Aim of the task = Please copy, exactly as they appear below, the lines from the one containing "What are the" through the one containing "### Anti-patterns".

.....

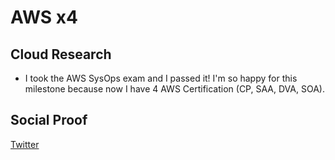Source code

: # AWS x4

## Cloud Research

- I took the AWS SysOps exam and I passed it! I'm so happy for this milestone because now I have 4 AWS Certification (CP, SAA, DVA, SOA).

## Social Proof

[Twitter](https://twitter.com/cmgomezm15/status/1291926345203748865)
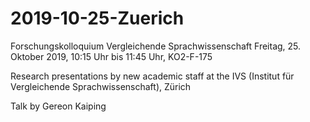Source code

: # 2019-10-25-Zuerich
Forschungskolloquium Vergleichende Sprachwissenschaft
Freitag, 25. Oktober 2019, 10:15 Uhr bis 11:45 Uhr, KO2-F-175

Research presentations by new academic staff at the IVS (Institut für Vergleichende Sprachwissenschaft), Zürich 

Talk by Gereon Kaiping
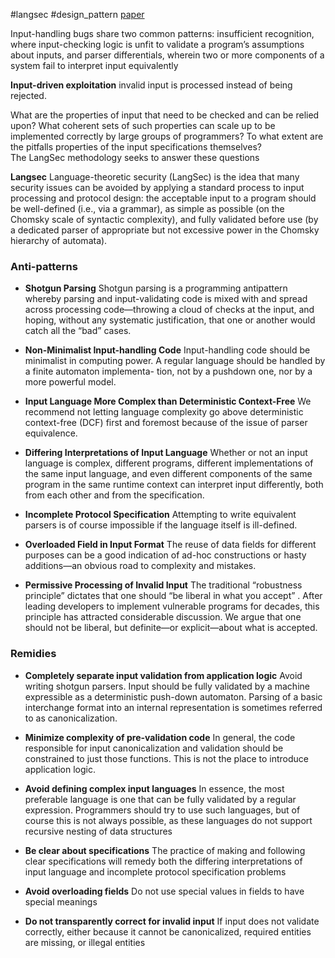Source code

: #langsec #design_pattern 
[paper](http://langsec.org/papers/langsec-cwes-secdev2016.pdf)

Input-handling bugs share two common patterns: insufficient recognition, where input-checking logic is unfit to validate a program’s assumptions about inputs, and parser differentials, wherein two or more components of a system fail to interpret input equivalently

**Input-driven exploitation**
invalid input is processed instead of being rejected.

What are the properties of input  that need to be checked and can be relied upon? What coherent sets of such properties can scale up to be implemented correctly by large groups of programmers? To what extent are the pitfalls properties of the input specifications themselves?  
The LangSec methodology seeks to answer these questions

**Langsec**
Language-theoretic security (LangSec) is the idea that many security issues can be avoided by applying a standard process to input processing and protocol design: the acceptable input to a program should be well-defined (i.e., via a grammar), as simple as possible (on the Chomsky scale of syntactic complexity), and fully validated before use (by a dedicated parser of appropriate but not excessive power in the Chomsky hierarchy of automata).

### Anti-patterns
- **Shotgun Parsing**
Shotgun parsing is a programming antipattern whereby parsing and input-validating code is mixed with and spread across processing code—throwing a cloud of checks at the input, and hoping, without any systematic justification, that one or another would catch all the “bad” cases.

- **Non-Minimalist Input-handling Code**
Input-handling code should be minimalist in computing power. A regular language should be handled by a finite automaton implementa- tion, not by a pushdown one, nor by a more powerful model.

- **Input Language More Complex than Deterministic Context-Free**
We recommend not letting language complexity go above deterministic context-free (DCF) first and foremost because of the issue of parser equivalence.

- **Differing Interpretations of Input Language**
Whether or not an input language is complex, different programs, different implementations of the same input language, and even different components of the same program in the same runtime context can interpret input differently, both from each other and from the specification.

- **Incomplete Protocol Specification**
Attempting to write equivalent parsers is of course impossible if the language itself is ill-defined.

- **Overloaded Field in Input Format**
The reuse of data fields for different purposes can be a good indication of ad-hoc constructions or hasty additions—an obvious road to complexity and mistakes.

- **Permissive Processing of Invalid Input**
The traditional “robustness principle” dictates that one should “be liberal in what you accept” . After leading developers to implement vulnerable programs for decades, this principle has attracted considerable discussion. We argue that one should not be liberal, but definite—or explicit—about what is accepted.

### Remidies
- **Completely separate input validation from application  logic**
Avoid writing shotgun parsers. Input should be fully validated by a machine expressible as a deterministic push-down automaton.
Parsing of a basic interchange format into an internal  representation is sometimes referred to as canonicalization.

- **Minimize complexity of pre-validation code**
In general, the code responsible for input canonicalization and validation should be constrained to just those functions. This is not the place to introduce application logic.

- **Avoid defining complex input languages**
In essence, the most preferable language is one that can be fully validated by a regular expression. Programmers should try to use such languages, but of course this is not always possible, as these languages do not support recursive nesting of data structures

- **Be clear about specifications**
The practice of making and following clear specifications will remedy both the differing interpretations of input language and incomplete protocol specification problems

- **Avoid overloading fields**
Do not use special values in fields to have special meanings

- **Do not transparently correct for invalid input**
If input does not validate correctly, either because it cannot be canonicalized, required entities are missing, or illegal entities

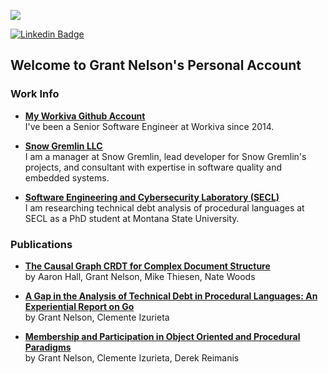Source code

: <!--
I used to be with it, but then they changed what it was.
Now what I'm with isn't it, and what's it seems weird and scary to me.
It'll happen to you!
-->
![](./media/banner.png)

[![Linkedin Badge](https://img.shields.io/badge/-LinkedIn-0e76a8?style=flat-square&logo=Linkedin&logoColor=white)](https://www.linkedin.com/in/nelsongrant/)

## Welcome to Grant Nelson's Personal Account

### Work Info

- **[My Workiva Github Account](https://github.com/grantnelson-wf)**
    <br/>I've been a Senior Software Engineer at Workiva since 2014.

- **[Snow Gremlin LLC](http://github.com/Snow-Gremlin)**
    <br/>I am a manager at Snow Gremlin, lead developer for
    Snow Gremlin's projects, and consultant with
    expertise in software quality and embedded systems.

- **[Software Engineering and Cybersecurity Laboratory (SECL)](https://www.montana.edu/cyber/)**
    <br/>I am researching technical debt analysis of procedural languages
    at SECL as a PhD student at Montana State University.

### Publications

- **[The Causal Graph CRDT for Complex Document Structure](https://dl.acm.org/doi/10.1145/3209280.3229110)**
    <br/>by Aaron Hall, Grant Nelson, Mike Thiesen, Nate Woods

- **[A Gap in the Analysis of Technical Debt in Procedural Languages: An Experiential Report on Go](https://ieeexplore.ieee.org/document/9509587)**
    <br/>by Grant Nelson, Clemente Izurieta

- **[Membership and Participation in Object Oriented and Procedural Paradigms](https://ieeexplore.ieee.org/document/10152127)**
    <br/>by Grant Nelson, Clemente Izurieta, Derek Reimanis
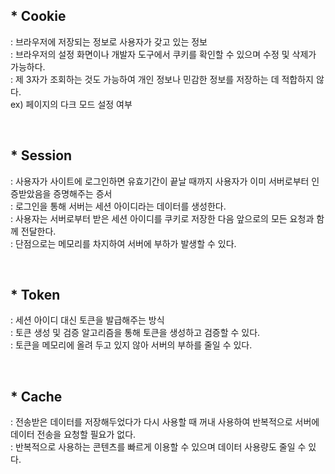 ## * Cookie
: 브라우저에 저장되는 정보로 사용자가 갖고 있는 정보   
: 브라우저의 설정 화면이나 개발자 도구에서 쿠키를 확인할 수 있으며 수정 및 삭제가 가능하다.    
: 제 3자가 조회하는 것도 가능하여 개인 정보나 민감한 정보를 저장하는 데 적합하지 않다.     
    ex) 페이지의 다크 모드 설정 여부   
    
<br/>

## * Session
: 사용자가 사이트에 로그인하면 유효기간이 끝날 때까지 사용자가 이미 서버로부터 인증받았음을 증명해주는 증서   
: 로그인을 통해 서버는 세션 아이디라는 데이터를 생성한다.  
: 사용자는 서버로부터 받은 세션 아이디를 쿠키로 저장한 다음 앞으로의 모든 요청과 함께 전달한다.  
: 단점으로는 메모리를 차지하여 서버에 부하가 발생할 수 있다.  

<br/>

## * Token
: 세션 아이디 대신 토큰을 발급해주는 방식  
: 토큰 생성 및 검증 알고리즘을 통해 토큰을 생성하고 검증할 수 있다.  
: 토큰을 메모리에 올려 두고 있지 않아 서버의 부하를 줄일 수 있다.  

<br/>

## * Cache
: 전송받은 데이터를 저장해두었다가 다시 사용할 때 꺼내 사용하여 반복적으로 서버에 데이터 전송을 요청할 필요가 없다.  
: 반복적으로 사용하는 콘텐츠를 빠르게 이용할 수 있으며 데이터 사용량도 줄일 수 있다.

.....

Answer space =
What are the properties of input  that need to be checked and can be relied upon? What coherent sets of such properties can scale up to be implemented correctly by large groups of programmers? To what extent are the pitfalls properties of the input specifications themselves?  
The LangSec methodology seeks to answer these questions

**Langsec**
Language-theoretic security (LangSec) is the idea that many security issues can be avoided by applying a standard process to input processing and protocol design: the acceptable input to a program should be well-defined (i.e., via a grammar), as simple as possible (on the Chomsky scale of syntactic complexity), and fully validated before use (by a dedicated parser of appropriate but not excessive power in the Chomsky hierarchy of automata).

### Anti-patterns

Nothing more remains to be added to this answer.